Patients with non‐radical resection must receive additional ESD, electrotomy or close follow‐up upon providing informed consent (Evidence 2A)

Abbreviations: EMR, endoscopic mucosal resection; ESD, endoscopic sub‐mucosal dissection; cTNM, clinical tumor‐node‐metastasis.

Notes

a

Principles of EMR/ESD for early gastric cancer

Endoscopic resection of early gastric cancer mainly includes EMR and ESD. In principle, endoscopic therapy is suitable for tumors with the least risk of lymph node metastasis [35]. The initial absolute indications for endoscopic resection were previously identified as well‐differentiated tumors limited to mucosa invasion (T1a) with a diameter <2 cm and without ulceration. Following the publication of the results of a Japanese multicenter prospective single‐arm study (JCOG0607) [36], the 5th edition of the Japanese Gastric Cancer Guidelines [37] expanded the indications for EMR and ESD to differentiated cancers invading the mucosal layer with diameter <2 cm (cT1a) and without ulcerations; and expanded indications for ESD to differentiated cancers of diameter >2 cm without ulceration invading the intramucosal layer (cT1a), and differentiated cancers of diameter <3 cm with ulceration and invading the intramucosal layer (cT1a). The expanded indications for ESD include undifferentiated non‐ulcerated intramucosal carcinoma (cT1a) with diameter <2 cm, patients with lesions classified as C1 (eCura evaluation system) following initial ESD or EMR, or cT1a following endoscopic evaluation after local recurrence, and for early gastric cancer patients aged >75 years or on anticoagulant therapy. For the Chinese gastric cancer population, the clinical implications of the expanded indications are still being investigated in many centers across China.

b

Evaluation and curative strategies for endoscopic radical resection.

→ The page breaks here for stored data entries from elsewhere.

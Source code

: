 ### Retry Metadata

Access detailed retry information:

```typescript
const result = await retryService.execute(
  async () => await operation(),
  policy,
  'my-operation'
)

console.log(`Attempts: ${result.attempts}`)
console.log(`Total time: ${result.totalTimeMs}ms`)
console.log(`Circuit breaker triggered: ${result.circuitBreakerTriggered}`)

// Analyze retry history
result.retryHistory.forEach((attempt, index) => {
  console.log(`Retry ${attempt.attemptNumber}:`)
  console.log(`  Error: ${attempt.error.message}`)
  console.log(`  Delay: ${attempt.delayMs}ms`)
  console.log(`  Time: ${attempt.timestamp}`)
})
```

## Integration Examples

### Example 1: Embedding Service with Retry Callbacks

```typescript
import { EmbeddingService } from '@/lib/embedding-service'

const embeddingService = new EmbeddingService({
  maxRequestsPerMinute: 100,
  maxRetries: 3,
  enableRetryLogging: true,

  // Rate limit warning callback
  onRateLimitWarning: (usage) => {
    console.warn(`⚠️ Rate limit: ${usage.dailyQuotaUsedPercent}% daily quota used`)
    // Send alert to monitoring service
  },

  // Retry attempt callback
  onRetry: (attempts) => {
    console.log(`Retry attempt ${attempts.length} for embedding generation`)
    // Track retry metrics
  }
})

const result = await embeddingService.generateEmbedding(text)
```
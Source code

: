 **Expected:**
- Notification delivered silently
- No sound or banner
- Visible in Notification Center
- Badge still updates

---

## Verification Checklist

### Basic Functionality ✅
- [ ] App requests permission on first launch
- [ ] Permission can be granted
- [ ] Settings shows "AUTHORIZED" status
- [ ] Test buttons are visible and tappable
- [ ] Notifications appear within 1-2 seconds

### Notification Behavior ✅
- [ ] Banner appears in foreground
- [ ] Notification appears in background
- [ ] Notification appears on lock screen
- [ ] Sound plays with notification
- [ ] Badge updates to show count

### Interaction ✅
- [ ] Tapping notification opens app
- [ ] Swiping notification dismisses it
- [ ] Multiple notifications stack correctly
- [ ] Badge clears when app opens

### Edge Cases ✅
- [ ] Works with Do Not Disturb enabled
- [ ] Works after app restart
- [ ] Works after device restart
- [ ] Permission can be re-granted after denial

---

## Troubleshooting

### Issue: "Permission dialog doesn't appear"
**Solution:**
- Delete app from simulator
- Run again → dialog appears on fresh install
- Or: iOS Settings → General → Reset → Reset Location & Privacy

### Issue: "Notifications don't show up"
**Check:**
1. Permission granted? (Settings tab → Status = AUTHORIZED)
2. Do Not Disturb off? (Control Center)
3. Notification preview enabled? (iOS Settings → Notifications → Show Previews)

The radicality of endoscopic resection is based on the extent of local resection and the possibility of lymph node metastasis. Results of large‐scale case studies and systematic analyses showed that for cases with absolute indications and negative margins, the rate of lymph node metastasis was <1% and had a long‐term prognosis similar to surgical resection. For cases satisfying the expanded criteria, the rate of lymph node metastasis was <3%, but long‐term follow‐up data are awaited [36, 38, 39].

The radicality of endoscopic resection should be confirmed using the resected specimen on the postoperative pathological report, based on which the necessity of further treatment and follow‐up are to be determined.